Each line of the records that holds "called" should be shown in full.

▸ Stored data
═══
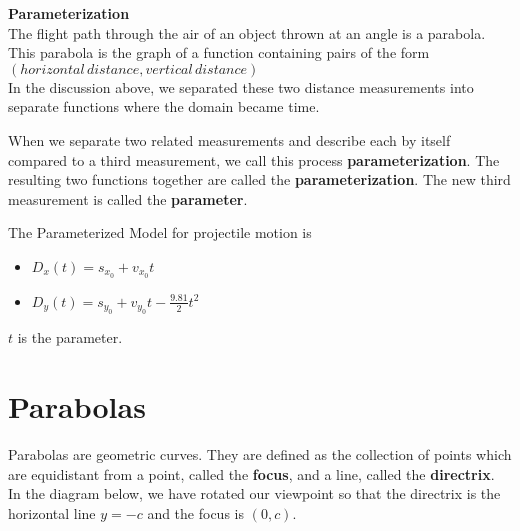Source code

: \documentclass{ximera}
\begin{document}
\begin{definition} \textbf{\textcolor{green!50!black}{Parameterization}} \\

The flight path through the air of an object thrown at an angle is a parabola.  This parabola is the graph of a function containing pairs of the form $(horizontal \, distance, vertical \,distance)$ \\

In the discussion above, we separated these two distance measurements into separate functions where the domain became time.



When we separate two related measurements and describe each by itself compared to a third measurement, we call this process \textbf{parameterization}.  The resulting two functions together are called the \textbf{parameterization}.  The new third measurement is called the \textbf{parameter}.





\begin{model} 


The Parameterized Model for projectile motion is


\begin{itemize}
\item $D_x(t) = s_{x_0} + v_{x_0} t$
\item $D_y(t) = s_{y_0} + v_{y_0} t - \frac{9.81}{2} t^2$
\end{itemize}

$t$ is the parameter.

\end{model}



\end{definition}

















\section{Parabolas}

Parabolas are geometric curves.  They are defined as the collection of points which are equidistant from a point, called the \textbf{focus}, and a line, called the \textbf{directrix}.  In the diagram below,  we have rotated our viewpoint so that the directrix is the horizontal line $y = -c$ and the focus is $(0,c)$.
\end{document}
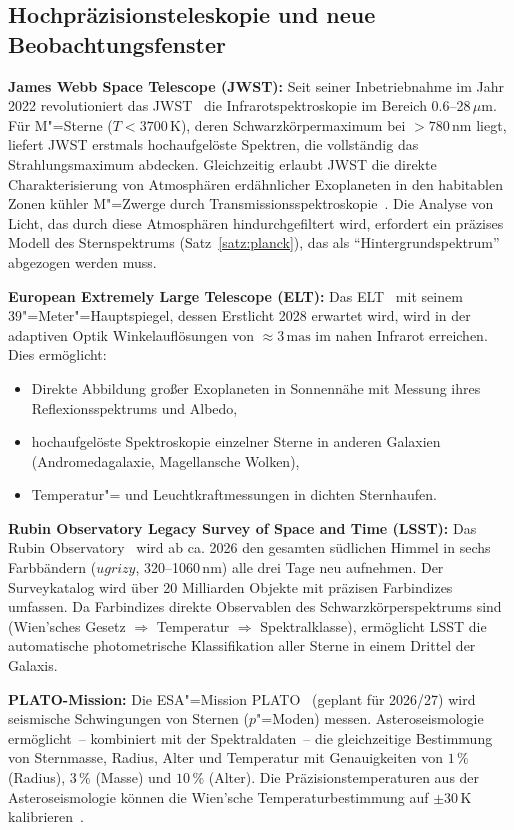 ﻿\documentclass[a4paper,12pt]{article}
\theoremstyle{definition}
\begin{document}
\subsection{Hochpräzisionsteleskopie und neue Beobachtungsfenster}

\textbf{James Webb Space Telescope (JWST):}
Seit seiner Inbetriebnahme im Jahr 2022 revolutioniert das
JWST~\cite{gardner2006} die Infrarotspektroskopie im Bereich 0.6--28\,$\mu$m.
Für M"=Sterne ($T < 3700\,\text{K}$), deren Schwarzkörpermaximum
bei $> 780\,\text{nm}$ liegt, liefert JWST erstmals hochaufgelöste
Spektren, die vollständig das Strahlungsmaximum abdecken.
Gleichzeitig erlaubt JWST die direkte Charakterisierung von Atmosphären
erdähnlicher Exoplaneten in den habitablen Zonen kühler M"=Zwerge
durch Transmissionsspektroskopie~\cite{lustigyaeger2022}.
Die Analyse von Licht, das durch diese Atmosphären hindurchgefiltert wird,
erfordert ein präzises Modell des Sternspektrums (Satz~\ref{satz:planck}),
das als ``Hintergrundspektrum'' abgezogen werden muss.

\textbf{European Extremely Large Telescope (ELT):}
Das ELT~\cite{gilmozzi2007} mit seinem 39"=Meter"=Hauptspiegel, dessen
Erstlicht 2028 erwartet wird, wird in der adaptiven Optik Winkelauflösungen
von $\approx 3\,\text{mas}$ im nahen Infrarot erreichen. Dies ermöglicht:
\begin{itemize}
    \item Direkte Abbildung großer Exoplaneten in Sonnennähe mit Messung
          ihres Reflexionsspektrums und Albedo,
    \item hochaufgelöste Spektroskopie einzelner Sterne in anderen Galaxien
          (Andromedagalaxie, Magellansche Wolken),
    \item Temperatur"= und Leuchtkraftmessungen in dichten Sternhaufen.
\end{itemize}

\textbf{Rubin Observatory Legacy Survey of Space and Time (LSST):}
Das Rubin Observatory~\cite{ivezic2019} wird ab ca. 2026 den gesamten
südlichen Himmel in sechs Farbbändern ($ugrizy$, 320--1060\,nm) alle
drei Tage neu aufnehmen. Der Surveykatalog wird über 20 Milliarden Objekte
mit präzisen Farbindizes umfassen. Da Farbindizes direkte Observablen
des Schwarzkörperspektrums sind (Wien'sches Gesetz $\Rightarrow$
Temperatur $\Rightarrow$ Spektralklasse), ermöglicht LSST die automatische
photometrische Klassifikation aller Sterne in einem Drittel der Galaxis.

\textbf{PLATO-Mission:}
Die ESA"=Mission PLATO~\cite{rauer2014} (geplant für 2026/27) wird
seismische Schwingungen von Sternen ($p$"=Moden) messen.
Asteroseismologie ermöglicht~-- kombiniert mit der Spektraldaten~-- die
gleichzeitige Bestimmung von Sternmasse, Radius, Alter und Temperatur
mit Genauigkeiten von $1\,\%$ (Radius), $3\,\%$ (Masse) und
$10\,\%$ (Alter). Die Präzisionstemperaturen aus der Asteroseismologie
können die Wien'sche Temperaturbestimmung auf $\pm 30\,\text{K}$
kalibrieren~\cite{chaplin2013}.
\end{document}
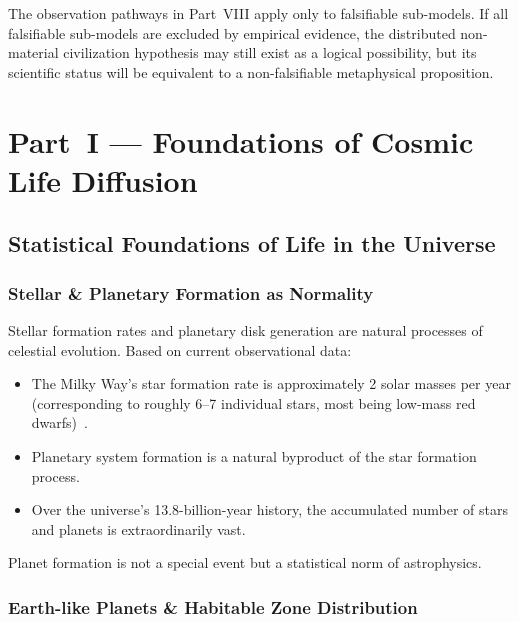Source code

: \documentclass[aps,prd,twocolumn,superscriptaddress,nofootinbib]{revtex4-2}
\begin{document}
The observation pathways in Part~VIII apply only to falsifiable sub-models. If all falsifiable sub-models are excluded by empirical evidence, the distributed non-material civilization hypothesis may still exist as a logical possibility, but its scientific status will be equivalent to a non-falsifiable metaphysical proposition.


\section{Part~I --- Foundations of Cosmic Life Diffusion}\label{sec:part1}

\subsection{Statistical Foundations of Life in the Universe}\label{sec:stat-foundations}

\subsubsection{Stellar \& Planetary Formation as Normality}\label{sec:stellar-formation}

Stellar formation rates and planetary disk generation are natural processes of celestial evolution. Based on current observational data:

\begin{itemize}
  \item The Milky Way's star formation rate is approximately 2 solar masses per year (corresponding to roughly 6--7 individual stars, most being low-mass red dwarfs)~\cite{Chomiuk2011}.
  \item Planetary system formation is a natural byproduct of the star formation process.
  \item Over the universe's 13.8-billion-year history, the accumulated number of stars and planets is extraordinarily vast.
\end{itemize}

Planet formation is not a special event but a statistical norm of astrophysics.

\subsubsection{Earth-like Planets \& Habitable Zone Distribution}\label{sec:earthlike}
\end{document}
═══
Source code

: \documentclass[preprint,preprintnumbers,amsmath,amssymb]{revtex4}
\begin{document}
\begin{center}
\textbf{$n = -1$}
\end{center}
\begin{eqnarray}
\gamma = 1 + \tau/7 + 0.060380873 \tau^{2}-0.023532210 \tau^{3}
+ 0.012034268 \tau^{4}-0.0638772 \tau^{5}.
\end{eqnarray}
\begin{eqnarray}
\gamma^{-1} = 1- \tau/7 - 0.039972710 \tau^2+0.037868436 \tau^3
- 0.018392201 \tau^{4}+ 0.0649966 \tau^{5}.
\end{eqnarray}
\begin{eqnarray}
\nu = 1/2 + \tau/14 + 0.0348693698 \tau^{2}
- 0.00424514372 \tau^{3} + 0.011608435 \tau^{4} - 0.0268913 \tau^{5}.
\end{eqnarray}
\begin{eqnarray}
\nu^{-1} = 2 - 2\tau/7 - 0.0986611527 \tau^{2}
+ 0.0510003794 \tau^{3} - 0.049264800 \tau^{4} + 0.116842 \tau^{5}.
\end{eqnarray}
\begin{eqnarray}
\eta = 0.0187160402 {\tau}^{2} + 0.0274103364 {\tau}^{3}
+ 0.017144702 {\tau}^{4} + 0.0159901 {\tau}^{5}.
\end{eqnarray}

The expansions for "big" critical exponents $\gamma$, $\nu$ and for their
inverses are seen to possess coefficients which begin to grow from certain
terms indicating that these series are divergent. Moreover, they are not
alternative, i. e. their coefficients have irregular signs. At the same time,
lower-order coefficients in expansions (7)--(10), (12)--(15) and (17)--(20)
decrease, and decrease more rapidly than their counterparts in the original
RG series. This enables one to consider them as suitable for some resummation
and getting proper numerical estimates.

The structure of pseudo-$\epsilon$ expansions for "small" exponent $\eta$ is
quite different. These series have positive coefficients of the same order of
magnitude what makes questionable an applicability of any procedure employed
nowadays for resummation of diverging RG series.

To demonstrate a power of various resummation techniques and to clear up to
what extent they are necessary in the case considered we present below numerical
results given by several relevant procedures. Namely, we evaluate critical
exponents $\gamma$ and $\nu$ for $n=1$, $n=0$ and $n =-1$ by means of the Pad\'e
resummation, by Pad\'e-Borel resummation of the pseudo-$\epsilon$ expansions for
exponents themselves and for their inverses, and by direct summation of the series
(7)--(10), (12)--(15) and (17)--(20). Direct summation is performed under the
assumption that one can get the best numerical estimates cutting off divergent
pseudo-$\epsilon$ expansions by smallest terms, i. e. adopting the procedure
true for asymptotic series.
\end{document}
═══
▸ Result of the task
When we separate two related measurements and describe each by itself compared to a third measurement, we call this process \textbf{parameterization}.  The resulting two functions together are called the \textbf{parameterization}.  The new third measurement is called the \textbf{parameter}.
Parabolas are geometric curves.  They are defined as the collection of points which are equidistant from a point, called the \textbf{focus}, and a line, called the \textbf{directrix}.  In the diagram below,  we have rotated our viewpoint so that the directrix is the horizontal line $y = -c$ and the focus is $(0,c)$.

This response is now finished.